Joseph Myers joseph@codesourcery.com
Fri May 13 13:53:00 GMT 2016


On Fri, 13 May 2016, Bernd Schmidt wrote:

> On 05/13/2016 03:07 PM, Richard Biener wrote:
> > On Fri, May 13, 2016 at 3:05 PM, Bernd Schmidt <bschmidt@redhat.com> wrote:
> > > Huh? Can you elaborate?
> > 
> > When you have a builtin taking a size in bytes then a byte is 8 bits,
> > not BITS_PER_UNIT bits.
> 
> That makes no sense to me. I think the definition of a byte depends on the
> machine (hence the term "octet" was coined to be unambiguous). Also, such a
> definition would seem to imply that machines with 10-bit bytes cannot
> implement memcpy or memcmp.
> 
> Joseph, can you clarify the standard's meaning here?

* In C: a byte is the minimal addressable unit; an N-byte object is made 
up of N "unsigned char" objects, with successive addresses in terms of 
incrementing an "unsigned char *" pointer.  A byte is at least 8 bits.

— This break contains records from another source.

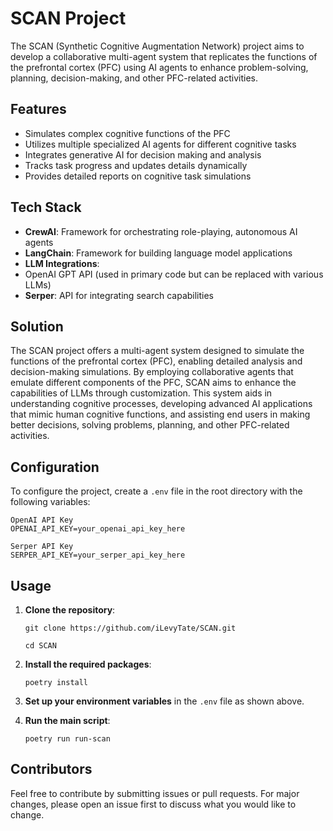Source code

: # SCAN Project
The SCAN (Synthetic Cognitive Augmentation Network) project aims to develop a collaborative multi-agent system that replicates the functions of the prefrontal cortex (PFC) using AI agents to enhance problem-solving, planning, decision-making, and other PFC-related activities.

## Features

- Simulates complex cognitive functions of the PFC
- Utilizes multiple specialized AI agents for different cognitive tasks
- Integrates generative AI for decision making and analysis
- Tracks task progress and updates details dynamically
- Provides detailed reports on cognitive task simulations

## Tech Stack

- **CrewAI**: Framework for orchestrating role-playing, autonomous AI agents
- **LangChain**: Framework for building language model applications
- **LLM Integrations**:
 - OpenAI GPT API (used in primary code but can be replaced with various LLMs)
- **Serper**: API for integrating search capabilities

## Solution

The SCAN project offers a multi-agent system designed to simulate the functions of the prefrontal cortex (PFC), enabling detailed analysis and decision-making simulations. By employing collaborative agents that emulate different components of the PFC, SCAN aims to enhance the capabilities of LLMs through customization. This system aids in understanding cognitive processes, developing advanced AI applications that mimic human cognitive functions, and assisting end users in making better decisions, solving problems, planning, and other PFC-related activities.

## Configuration

To configure the project, create a `.env` file in the root directory with the following variables:

    OpenAI API Key
    OPENAI_API_KEY=your_openai_api_key_here
    
    Serper API Key
    SERPER_API_KEY=your_serper_api_key_here

## Usage

1.  **Clone the repository**:
    
    `git clone https://github.com/iLevyTate/SCAN.git`

    `cd SCAN`
    
3.  **Install the required packages**:
    
    `poetry install` 
    
4.  **Set up your environment variables** in the `.env` file as shown above.
    
5.  **Run the main script**:
    
    `poetry run run-scan` 
    
## Contributors
Feel free to contribute by submitting issues or pull requests. For major changes, please open an issue first to discuss what you would like to change.
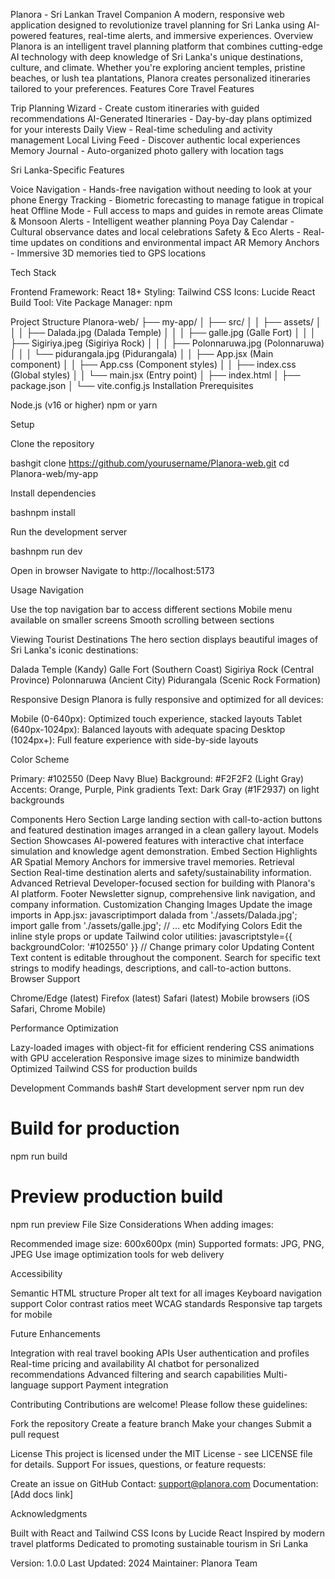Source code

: Planora - Sri Lankan Travel Companion
A modern, responsive web application designed to revolutionize travel planning for Sri Lanka using AI-powered features, real-time alerts, and immersive experiences.
Overview
Planora is an intelligent travel planning platform that combines cutting-edge AI technology with deep knowledge of Sri Lanka's unique destinations, culture, and climate. Whether you're exploring ancient temples, pristine beaches, or lush tea plantations, Planora creates personalized itineraries tailored to your preferences.
Features
Core Travel Features

Trip Planning Wizard - Create custom itineraries with guided recommendations
AI-Generated Itineraries - Day-by-day plans optimized for your interests
Daily View - Real-time scheduling and activity management
Local Living Feed - Discover authentic local experiences
Memory Journal - Auto-organized photo gallery with location tags

Sri Lanka-Specific Features

Voice Navigation - Hands-free navigation without needing to look at your phone
Energy Tracking - Biometric forecasting to manage fatigue in tropical heat
Offline Mode - Full access to maps and guides in remote areas
Climate & Monsoon Alerts - Intelligent weather planning
Poya Day Calendar - Cultural observance dates and local celebrations
Safety & Eco Alerts - Real-time updates on conditions and environmental impact
AR Memory Anchors - Immersive 3D memories tied to GPS locations

Tech Stack

Frontend Framework: React 18+
Styling: Tailwind CSS
Icons: Lucide React
Build Tool: Vite
Package Manager: npm

Project Structure
Planora-web/
├── my-app/
│   ├── src/
│   │   ├── assets/
│   │   │   ├── Dalada.jpg          (Dalada Temple)
│   │   │   ├── galle.jpg           (Galle Fort)
│   │   │   ├── Sigiriya.jpeg       (Sigiriya Rock)
│   │   │   ├── Polonnaruwa.jpg     (Polonnaruwa)
│   │   │   └── pidurangala.jpg     (Pidurangala)
│   │   ├── App.jsx                 (Main component)
│   │   ├── App.css                 (Component styles)
│   │   ├── index.css               (Global styles)
│   │   └── main.jsx                (Entry point)
│   ├── index.html
│   ├── package.json
│   └── vite.config.js
Installation
Prerequisites

Node.js (v16 or higher)
npm or yarn

Setup

Clone the repository

bashgit clone https://github.com/yourusername/Planora-web.git
cd Planora-web/my-app

Install dependencies

bashnpm install

Run the development server

bashnpm run dev

Open in browser
Navigate to http://localhost:5173

Usage
Navigation

Use the top navigation bar to access different sections
Mobile menu available on smaller screens
Smooth scrolling between sections

Viewing Tourist Destinations
The hero section displays beautiful images of Sri Lanka's iconic destinations:

Dalada Temple (Kandy)
Galle Fort (Southern Coast)
Sigiriya Rock (Central Province)
Polonnaruwa (Ancient City)
Pidurangala (Scenic Rock Formation)

Responsive Design
Planora is fully responsive and optimized for all devices:

Mobile (0-640px): Optimized touch experience, stacked layouts
Tablet (640px-1024px): Balanced layouts with adequate spacing
Desktop (1024px+): Full feature experience with side-by-side layouts

Color Scheme

Primary: #102550 (Deep Navy Blue)
Background: #F2F2F2 (Light Gray)
Accents: Orange, Purple, Pink gradients
Text: Dark Gray (#1F2937) on light backgrounds

Components
Hero Section
Large landing section with call-to-action buttons and featured destination images arranged in a clean gallery layout.
Models Section
Showcases AI-powered features with interactive chat interface simulation and knowledge agent demonstration.
Embed Section
Highlights AR Spatial Memory Anchors for immersive travel memories.
Retrieval Section
Real-time destination alerts and safety/sustainability information.
Advanced Retrieval
Developer-focused section for building with Planora's AI platform.
Footer
Newsletter signup, comprehensive link navigation, and company information.
Customization
Changing Images
Update the image imports in App.jsx:
javascriptimport dalada from './assets/Dalada.jpg';
import galle from './assets/galle.jpg';
// ... etc
Modifying Colors
Edit the inline style props or update Tailwind color utilities:
javascriptstyle={{ backgroundColor: '#102550' }}  // Change primary color
Updating Content
Text content is editable throughout the component. Search for specific text strings to modify headings, descriptions, and call-to-action buttons.
Browser Support

Chrome/Edge (latest)
Firefox (latest)
Safari (latest)
Mobile browsers (iOS Safari, Chrome Mobile)

Performance Optimization

Lazy-loaded images with object-fit for efficient rendering
CSS animations with GPU acceleration
Responsive image sizes to minimize bandwidth
Optimized Tailwind CSS for production builds

Development Commands
bash# Start development server
npm run dev

# Build for production
npm run build

# Preview production build
npm run preview
File Size Considerations
When adding images:

Recommended image size: 600x600px (min)
Supported formats: JPG, PNG, JPEG
Use image optimization tools for web delivery

Accessibility

Semantic HTML structure
Proper alt text for all images
Keyboard navigation support
Color contrast ratios meet WCAG standards
Responsive tap targets for mobile

Future Enhancements

Integration with real travel booking APIs
User authentication and profiles
Real-time pricing and availability
AI chatbot for personalized recommendations
Advanced filtering and search capabilities
Multi-language support
Payment integration

Contributing
Contributions are welcome! Please follow these guidelines:

Fork the repository
Create a feature branch
Make your changes
Submit a pull request

License
This project is licensed under the MIT License - see LICENSE file for details.
Support
For issues, questions, or feature requests:

Create an issue on GitHub
Contact: support@planora.com
Documentation: [Add docs link]

Acknowledgments

Built with React and Tailwind CSS
Icons by Lucide React
Inspired by modern travel platforms
Dedicated to promoting sustainable tourism in Sri Lanka


Version: 1.0.0
Last Updated: 2024
Maintainer: Planora Team
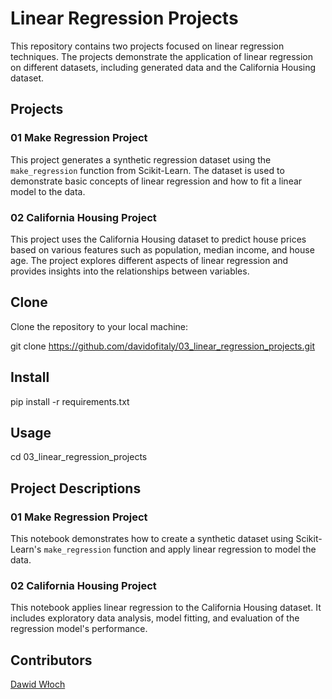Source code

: # Linear Regression Projects

This repository contains two projects focused on linear regression techniques. The projects demonstrate the application of linear regression on different datasets, including generated data and the California Housing dataset.

## Projects

### 01 Make Regression Project

This project generates a synthetic regression dataset using the `make_regression` function from Scikit-Learn. The dataset is used to demonstrate basic concepts of linear regression and how to fit a linear model to the data.

### 02 California Housing Project

This project uses the California Housing dataset to predict house prices based on various features such as population, median income, and house age. The project explores different aspects of linear regression and provides insights into the relationships between variables.

## Clone

Clone the repository to your local machine:

git clone https://github.com/davidofitaly/03_linear_regression_projects.git


## Install

pip install -r requirements.txt


## Usage

cd 03_linear_regression_projects


## Project Descriptions

### 01 Make Regression Project
This notebook demonstrates how to create a synthetic dataset using Scikit-Learn's `make_regression` function and apply linear regression to model the data.

### 02 California Housing Project
This notebook applies linear regression to the California Housing dataset. It includes exploratory data analysis, model fitting, and evaluation of the regression model's performance.


## Contributors
[Dawid Włoch](https://github.com/davidofitaly)

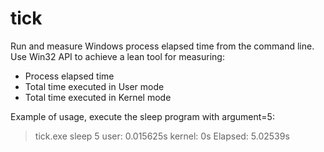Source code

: # tick
Run and measure Windows process elapsed time from the command line.
Use Win32 API to achieve a lean tool for measuring:
- Process elapsed time
- Total time executed in User mode
- Total time executed in Kernel mode

Example of usage, execute the sleep program with argument=5:
>tick.exe sleep 5
user: 0.015625s
kernel: 0s
Elapsed: 5.02539s
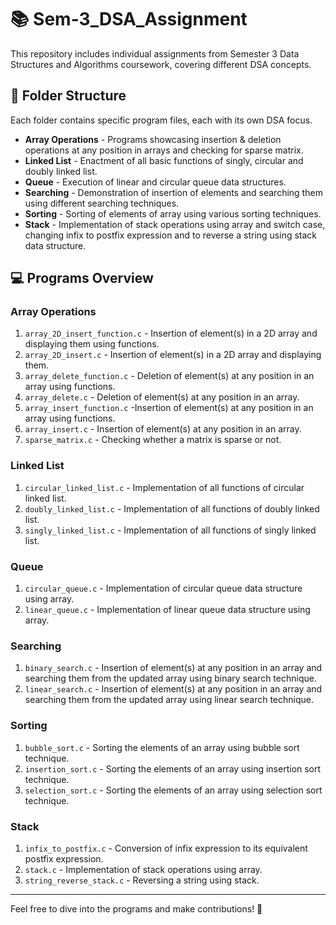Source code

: # 📚 Sem-3_DSA_Assignment

This repository includes individual assignments from Semester 3 Data Structures and Algorithms coursework, covering different DSA concepts.

## 📂 Folder Structure 

Each folder contains specific program files, each with its own DSA focus.

- **Array Operations** - Programs showcasing insertion & deletion operations at any position in arrays and checking for sparse matrix.
- **Linked List** - Enactment of all basic functions of singly, circular and doubly linked list.
- **Queue** - Execution of linear and circular queue data structures.
- **Searching** - Demonstration of insertion of elements and searching them using different searching techniques.
- **Sorting** - Sorting of elements of array using various sorting techniques.
- **Stack** - Implementation of stack operations using array and switch case, changing infix to postfix expression and to reverse a string using stack data structure.

## 💻 Programs Overview

### **Array Operations**
1. `array_2D_insert_function.c` - Insertion of element(s) in a 2D array and displaying them using functions.
2. `array_2D_insert.c` - Insertion of element(s) in a 2D array and displaying them.
3. `array_delete_function.c` - Deletion of element(s) at any position in an array using functions.
4. `array_delete.c` - Deletion of element(s) at any position in an array.
5. `array_insert_function.c` -Insertion of element(s) at any position in an array using functions.
6. `array_insert.c` - Insertion of element(s) at any position in an array.
7. `sparse_matrix.c` - Checking whether a matrix is sparse or not.

### **Linked List**  

1. `circular_linked_list.c` - Implementation of all functions of circular linked list.
2. `doubly_linked_list.c` - Implementation of all functions of doubly linked list.
3. `singly_linked_list.c` - Implementation of all functions of singly linked list.

### **Queue**
1. `circular_queue.c` - Implementation of circular queue data structure using array.
2. `linear_queue.c` - Implementation of linear queue data structure using array.

### **Searching**
1. `binary_search.c` - Insertion of element(s) at any position in an array and searching them from the updated array using binary search technique.
2. `linear_search.c` - Insertion of element(s) at any position in an array and searching them from the updated array using linear search technique.

### **Sorting**
1. `bubble_sort.c` - Sorting the elements of an array using bubble sort technique.
2. `insertion_sort.c` - Sorting the elements of an array using insertion sort technique.
3. `selection_sort.c` - Sorting the elements of an array using selection sort technique.

### **Stack**
1. `infix_to_postfix.c` - Conversion of infix expression to its equivalent postfix expression.
2. `stack.c` - Implementation of stack operations using array.
3. `string_reverse_stack.c` - Reversing a string using stack.

---

Feel free to dive into the programs and make contributions! 🚀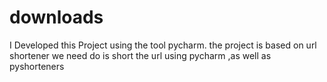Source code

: # downloads
I Developed this Project using the tool pycharm. the project is based on url shortener we need do is short the url using pycharm ,as well as pyshorteners
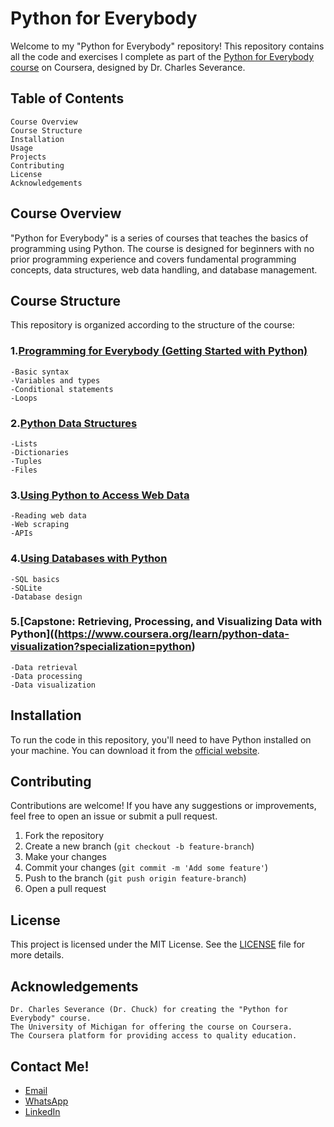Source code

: # Python for Everybody


Welcome to my "Python for Everybody" repository! 
This repository contains all the code and exercises I complete as part of the [Python for Everybody course](https://www.coursera.org/specializations/python) on Coursera, designed by Dr. Charles Severance.

## Table of Contents
    Course Overview
    Course Structure
    Installation
    Usage
    Projects
    Contributing
    License
    Acknowledgements


## Course Overview
"Python for Everybody" is a series of courses that teaches the basics of programming using Python.
The course is designed for beginners with no prior programming experience and covers fundamental programming concepts, data structures, web data handling, and database management.


## Course Structure
This repository is organized according to the structure of the course:

### 1.[Programming for Everybody (Getting Started with Python)](https://www.coursera.org/learn/python?specialization=python)
    -Basic syntax
    -Variables and types
    -Conditional statements
    -Loops
  
### 2.[Python Data Structures](https://www.coursera.org/learn/python-data?specialization=python)
    -Lists
    -Dictionaries
    -Tuples
    -Files

### 3.[Using Python to Access Web Data](https://www.coursera.org/learn/python-network-data?specialization=python)
    -Reading web data
    -Web scraping
    -APIs

### 4.[Using Databases with Python](https://www.coursera.org/learn/python-databases?specialization=python)
    -SQL basics
    -SQLite
    -Database design

### 5.[Capstone: Retrieving, Processing, and Visualizing Data with Python]((https://www.coursera.org/learn/python-data-visualization?specialization=python)  
    -Data retrieval
    -Data processing
    -Data visualization


## Installation

To run the code in this repository, you'll need to have Python installed on your machine. 
You can download it from the [official website](https://www.python.org/downloads/).

## Contributing

Contributions are welcome! If you have any suggestions or improvements, feel free to open an issue or submit a pull request.

1. Fork the repository
2. Create a new branch (`git checkout -b feature-branch`)
3. Make your changes
4. Commit your changes (`git commit -m 'Add some feature'`)
5. Push to the branch (`git push origin feature-branch`)
6. Open a pull request


## License
This project is licensed under the MIT License. See the [LICENSE](https://github.com/MohamedHussein27/Python-for-Everybody-Specialization/edit/main/LICENSE) file for more details.

## Acknowledgements

    Dr. Charles Severance (Dr. Chuck) for creating the "Python for Everybody" course.
    The University of Michigan for offering the course on Coursera.
    The Coursera platform for providing access to quality education.

## Contact Me!
- [Email](mailto:Mohamed_Hussein2100924@outlook.com)
- [WhatsApp](https://wa.me/+2001097685797)
- [LinkedIn](https://www.linkedin.com/in/mohamed-hussein-274337231)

* In GCC, at the level of GNU C APIs on the target, which generally 
includes built-in functions: a byte (on the target) is made of 
CHAR_TYPE_SIZE bits.  In theory this could be more than BITS_PER_UNIT, or 
that could be more than 8, though support for either of those cases would 
be very bit-rotten (and I'm not sure there ever have been targets with 
CHAR_TYPE_SIZE > BITS_PER_UNIT).  Sizes passed to memcpy and memcmp are 
sizes in units of CHAR_TYPE_SIZE bits.

* In GCC, at the RTL level: a byte (on the target) is a QImode object, 
which is made of BITS_PER_UNIT bits.  (HImode is always two bytes, SImode 
four, etc., if those modes exist.)  Support for BITS_PER_UNIT being more 
than 8 is very bit-rotten.

* In GCC, on the host: GCC only supports hosts (and $build) where bytes 
are 8-bit (though writing it as CHAR_BIT makes it clear that this 8 means 
the number of bits in a host byte).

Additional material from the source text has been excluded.